The offer has been announced by Norwegian Justice Minister Gerd-Liv Villa. There are currently about 12,000 Bosnian refugees in Norway (population under 5 million) but, despite various government programs encouraging their voluntary repatriation, very few have chosen to return.
The measure is the latest in a series of similar steps taken throughout Scandinavia for the sole purpose of encouraging people displaced by the Balkan wars to return home.
There are currently about 60,000 Bosnians in Sweden, making it the Scandinavian favorite land of refuge, second only to Germany where about 320,000 Bosnians have lived since the breakout of the wars. But unlike Germany, there has been no attempt there at forcible repatriation of Bosnian refugees.
Instead, the Swedish government is offering 40,000 Swedish kronor (about $8,000) per adult to return to his or her country of origin. But there too only a few have been willing to accept the offer.

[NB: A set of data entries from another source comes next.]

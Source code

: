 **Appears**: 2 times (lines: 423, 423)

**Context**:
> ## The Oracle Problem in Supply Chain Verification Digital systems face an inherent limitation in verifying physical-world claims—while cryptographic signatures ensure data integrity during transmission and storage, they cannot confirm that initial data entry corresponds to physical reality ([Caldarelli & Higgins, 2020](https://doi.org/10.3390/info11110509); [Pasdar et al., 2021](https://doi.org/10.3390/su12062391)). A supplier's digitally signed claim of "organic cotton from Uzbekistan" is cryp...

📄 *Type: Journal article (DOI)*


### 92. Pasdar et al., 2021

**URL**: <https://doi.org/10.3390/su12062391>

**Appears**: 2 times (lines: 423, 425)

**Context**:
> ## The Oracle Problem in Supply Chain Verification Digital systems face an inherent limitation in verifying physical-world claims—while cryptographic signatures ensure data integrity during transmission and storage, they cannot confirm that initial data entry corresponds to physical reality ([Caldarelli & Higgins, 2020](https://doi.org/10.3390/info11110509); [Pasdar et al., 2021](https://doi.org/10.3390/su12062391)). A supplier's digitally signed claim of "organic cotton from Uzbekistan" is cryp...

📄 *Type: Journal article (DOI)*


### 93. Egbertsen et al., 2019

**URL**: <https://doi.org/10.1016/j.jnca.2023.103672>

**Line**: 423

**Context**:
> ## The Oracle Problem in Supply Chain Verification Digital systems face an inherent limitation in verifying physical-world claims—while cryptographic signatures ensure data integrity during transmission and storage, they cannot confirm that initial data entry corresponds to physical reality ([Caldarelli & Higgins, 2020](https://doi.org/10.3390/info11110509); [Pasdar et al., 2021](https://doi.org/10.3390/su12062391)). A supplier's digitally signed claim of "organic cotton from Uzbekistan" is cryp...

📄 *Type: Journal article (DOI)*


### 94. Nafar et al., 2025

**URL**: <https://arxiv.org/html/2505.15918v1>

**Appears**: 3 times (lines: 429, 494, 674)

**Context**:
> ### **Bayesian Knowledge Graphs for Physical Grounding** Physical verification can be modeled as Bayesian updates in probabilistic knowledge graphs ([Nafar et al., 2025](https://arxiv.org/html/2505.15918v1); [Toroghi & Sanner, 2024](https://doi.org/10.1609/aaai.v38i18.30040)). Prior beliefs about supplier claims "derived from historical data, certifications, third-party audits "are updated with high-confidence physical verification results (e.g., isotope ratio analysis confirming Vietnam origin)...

In Denmark, the smallest of the Scandinavian countries (population 5.5 million), there are some 16,000 Bosnians. Last year, all Bosnians who resided in Denmark for more than three years were given permanent resident status.
Now the government is offering 15,000 Danish kroner (about $2,500) to each refugee willing to leave. Few have accepted. The government is said to be considering increasing that sum to the level offered in neighboring Sweden. But it appears unlikely that this would make much difference.